The global container ship fleet is set to grow 8.3 percent, or 1.28 million 20-foot equivalent units, this year. The growth will outpace the 7.9 percent expansion in 2011, when shipyards delivered 127 vessels of 1.23 million TEUs, the container market analyst said.
The growth in demand, by contrast, is forecast to slow to 6.5 percent in 2012 from an estimated 7.7 percent in 2011.
Some 253 container ships of 1.47 million TEUs are due for delivery in 2012, but this likely will drop to around 228 vessels of 1.39 million TEUs after allowing for delivery slippage. A further 120,000 TEUs of capacity is expected to be scrapped, according to Alphaliner.

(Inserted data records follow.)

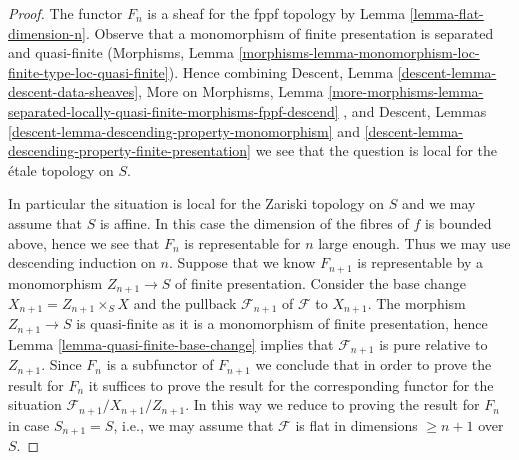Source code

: \begin{proof}
The functor $F_n$ is a sheaf for the fppf topology by
Lemma \ref{lemma-flat-dimension-n}.
Observe that a monomorphism of finite presentation is
separated and quasi-finite (Morphisms, Lemma
\ref{morphisms-lemma-monomorphism-loc-finite-type-loc-quasi-finite}).
Hence combining
Descent, Lemma \ref{descent-lemma-descent-data-sheaves},
More on Morphisms, Lemma
\ref{more-morphisms-lemma-separated-locally-quasi-finite-morphisms-fppf-descend}
, and
Descent, Lemmas \ref{descent-lemma-descending-property-monomorphism} and
\ref{descent-lemma-descending-property-finite-presentation}
we see that the question is local for the \'etale topology on $S$.

\medskip\noindent
In particular the situation is local for the Zariski topology on $S$
and we may assume that $S$ is affine. In this case the dimension of the
fibres of $f$ is bounded above, hence we see that $F_n$ is representable
for $n$ large enough. Thus we may use descending induction on $n$.
Suppose that we know $F_{n + 1}$ is representable by a monomorphism
$Z_{n + 1} \to S$ of finite presentation. Consider the base change
$X_{n + 1} = Z_{n + 1} \times_S X$ and the pullback $\mathcal{F}_{n + 1}$
of $\mathcal{F}$ to $X_{n + 1}$. The morphism $Z_{n + 1} \to S$ is
quasi-finite as it is a monomorphism of finite presentation, hence
Lemma \ref{lemma-quasi-finite-base-change}
implies that $\mathcal{F}_{n + 1}$ is pure relative to $Z_{n + 1}$.
Since $F_n$ is a subfunctor of $F_{n + 1}$ we conclude that in order
to prove the result for $F_n$ it suffices to prove the result for the
corresponding functor for the situation
$\mathcal{F}_{n + 1}/X_{n + 1}/Z_{n + 1}$.
In this way we reduce to proving the result for $F_n$ in case
$S_{n + 1} = S$, i.e., we may assume that $\mathcal{F}$ is flat
in dimensions $\geq n + 1$ over $S$.


\end{proof}
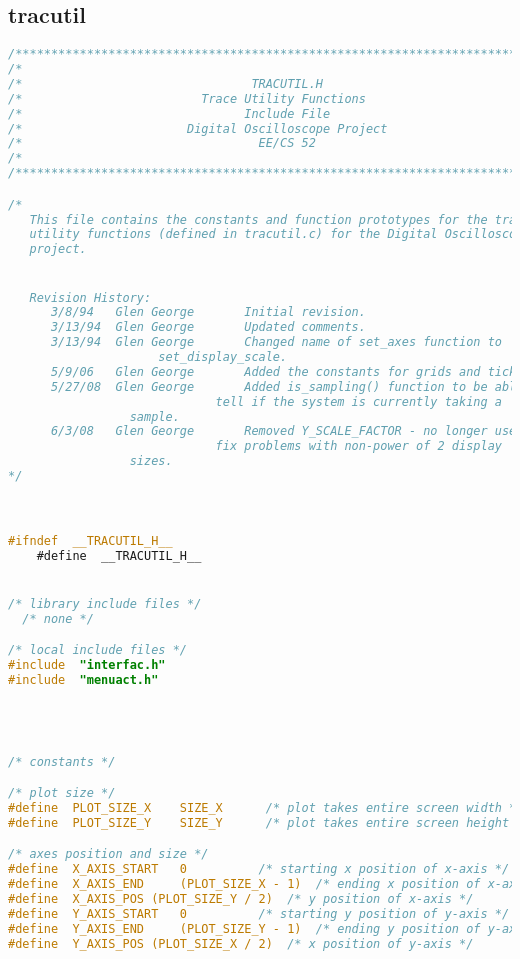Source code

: \subsection{tracutil}
\begin{lstlisting}[language=C]
/****************************************************************************/
/*                                                                          */
/*                                TRACUTIL.H                                */
/*                         Trace Utility Functions                          */
/*                               Include File                               */
/*                       Digital Oscilloscope Project                       */
/*                                 EE/CS 52                                 */
/*                                                                          */
/****************************************************************************/

/*
   This file contains the constants and function prototypes for the trace
   utility functions (defined in tracutil.c) for the Digital Oscilloscope
   project.


   Revision History:
      3/8/94   Glen George       Initial revision.
      3/13/94  Glen George       Updated comments.
      3/13/94  Glen George       Changed name of set_axes function to
      				 set_display_scale.
      5/9/06   Glen George       Added the constants for grids and tick marks.
      5/27/08  Glen George       Added is_sampling() function to be able to
	                         tell if the system is currently taking a
				 sample.
      6/3/08   Glen George       Removed Y_SCALE_FACTOR - no longer used to 
	                         fix problems with non-power of 2 display
				 sizes.
*/



#ifndef  __TRACUTIL_H__
    #define  __TRACUTIL_H__


/* library include files */
  /* none */

/* local include files */
#include  "interfac.h"
#include  "menuact.h"




/* constants */

/* plot size */
#define  PLOT_SIZE_X	SIZE_X		/* plot takes entire screen width */
#define  PLOT_SIZE_Y	SIZE_Y		/* plot takes entire screen height */

/* axes position and size */
#define  X_AXIS_START   0		   /* starting x position of x-axis */
#define  X_AXIS_END     (PLOT_SIZE_X - 1)  /* ending x position of x-axis */
#define  X_AXIS_POS	(PLOT_SIZE_Y / 2)  /* y position of x-axis */
#define  Y_AXIS_START   0		   /* starting y position of y-axis */
#define  Y_AXIS_END     (PLOT_SIZE_Y - 1)  /* ending y position of y-axis */
#define  Y_AXIS_POS	(PLOT_SIZE_X / 2)  /* x position of y-axis */


\end{lstlisting}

Almost half of the ships slated for delivery in 2012 are above 10,000 TEUs, most of which are earmarked for deployment on Asia-Europe routes.
“The order book bias toward large ships will exacerbate the oversupply afflicting the main East-West trades,” Alphaliner said.
All of the top 20 ocean carriers, with the exception of Chile’s CSAV and Zim of Israel, are expected to take delivery of new container vessels in 2012. CCAV has chartered three ships due for delivery this year to Maersk.
Geneva-based Mediterranean Shipping will be the fastest growing carrier in 2012, with 21 ships of nearly 250,000 TEUs of capacity total set to join its fleet, followed by Maersk, which is also taking delivery of 21 ships of 133,000 total TEUs capacity. Maersk expanded its capacity at twice the pace of the overall container shipping industry in 2011.
Despite the looming overcapacity, carriers ordered 239 ships of 1.77 million TEUs worth $19.5 billion total in 2011, according to Alphaliner. The order book reached 620 ships of 4.3 million TEUs at the end of 2011, representing 28 percent of the current fleet of 15.4 million TEUs.